Unterwegs mußte ich erst noch an der Preußischen Grenze eine Paßplackerei überwinden. Mein Paß war seit drei Monaten verfallen und außerdem in einem Zustand, wie ihn ein Preußischer Grenzbeamter wohl kaum je unter Händen gehabt. In Brasilien und besonders in der Argentinischen Republik wie in Batavia, selbst von den französischen Behörden auf Tahiti war freilich allen Anforderungen, die selbst ein deutsches Postbüreau stellen konnte, genügt; an allen übrigen Landungsplätzen hatte sich aber kein Mensch um einen Paß bekümmert, und ich war nicht leichtsinnig genug gewesen, mir unnöthige Laufereien und Geldausgaben zu machen. Nur um die ganze Route auf dem Paß zu haben visirte ich ihn mir, aus angeborenem Pflichtgefühl, dort selbst, und diese Mißachtung eines officiellen Visum schien die Polizeibeamten am meisten zu erschüttern. Trotzdem behandelten sie mich humaner als ich erwartet hatte, und mit einem sanften Verweis über mein rücksichtsloses Handeln: »Aber lieber Herr, Sie reisen in der ganzen Welt herum und lassen nirgends visiren,« wurde mir erlaubt, meine Reise ungehindert fortzusetzen.

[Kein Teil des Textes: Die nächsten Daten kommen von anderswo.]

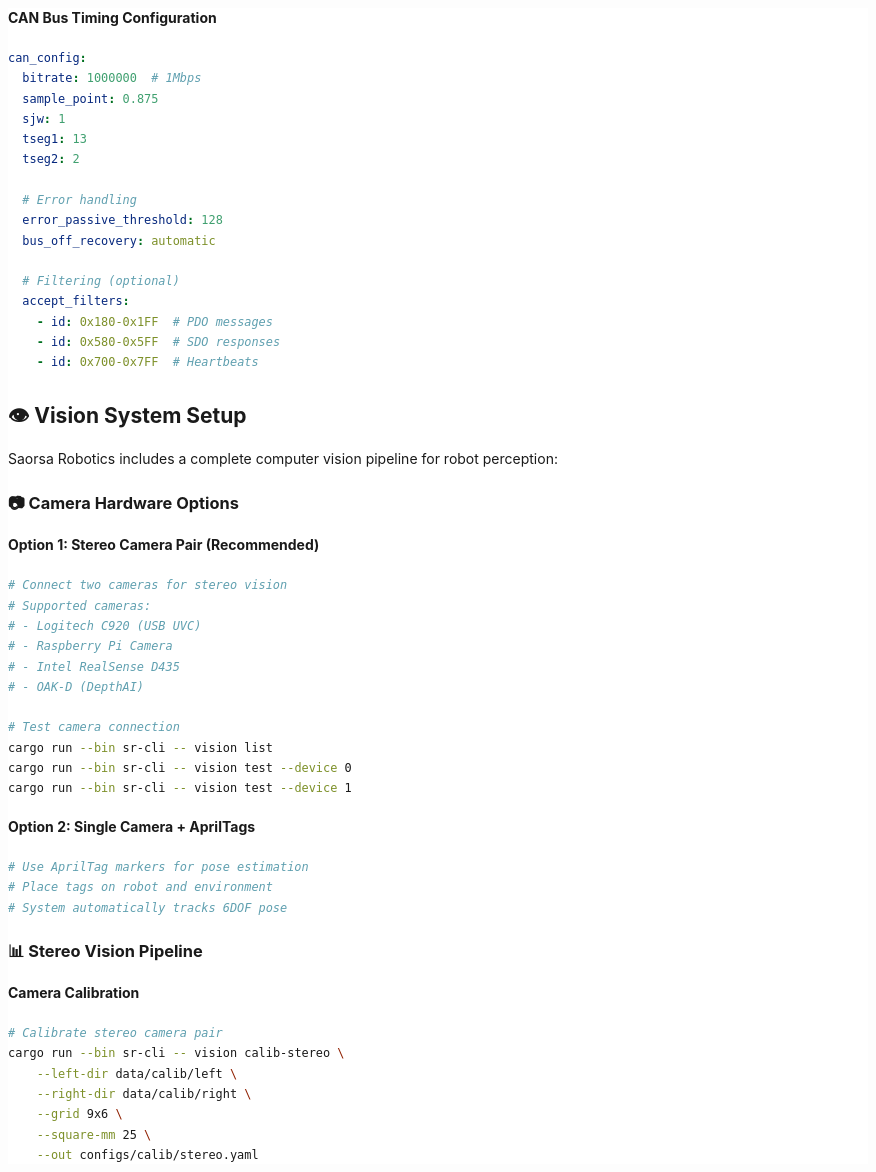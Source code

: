 #### CAN Bus Timing Configuration
```yaml
can_config:
  bitrate: 1000000  # 1Mbps
  sample_point: 0.875
  sjw: 1
  tseg1: 13
  tseg2: 2

  # Error handling
  error_passive_threshold: 128
  bus_off_recovery: automatic

  # Filtering (optional)
  accept_filters:
    - id: 0x180-0x1FF  # PDO messages
    - id: 0x580-0x5FF  # SDO responses
    - id: 0x700-0x7FF  # Heartbeats
```

## 👁️ Vision System Setup

Saorsa Robotics includes a complete computer vision pipeline for robot perception:

### 📷 **Camera Hardware Options**

#### Option 1: Stereo Camera Pair (Recommended)
```bash
# Connect two cameras for stereo vision
# Supported cameras:
# - Logitech C920 (USB UVC)
# - Raspberry Pi Camera
# - Intel RealSense D435
# - OAK-D (DepthAI)

# Test camera connection
cargo run --bin sr-cli -- vision list
cargo run --bin sr-cli -- vision test --device 0
cargo run --bin sr-cli -- vision test --device 1
```

#### Option 2: Single Camera + AprilTags
```bash
# Use AprilTag markers for pose estimation
# Place tags on robot and environment
# System automatically tracks 6DOF pose
```

### 📊 **Stereo Vision Pipeline**

#### Camera Calibration
```bash
# Calibrate stereo camera pair
cargo run --bin sr-cli -- vision calib-stereo \
    --left-dir data/calib/left \
    --right-dir data/calib/right \
    --grid 9x6 \
    --square-mm 25 \
    --out configs/calib/stereo.yaml
```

In Leipzig, wo ich einen Tag bleiben mußte, kam ich Abends spät an, und wollte noch meinen dort wohnenden Schwager aufsuchen. Seine Adresse hatte ich; ich wußte nämlich die Straße und Hausnummer, es war aber schon so dunkel, daß ich die Nummer nicht mehr erkennen konnte, und die vollkommen menschenleere Quergasse langsam niederschreitend, hoffte ich an irgend einem Haus einen Menschen zu finden, den ich fragen konnte.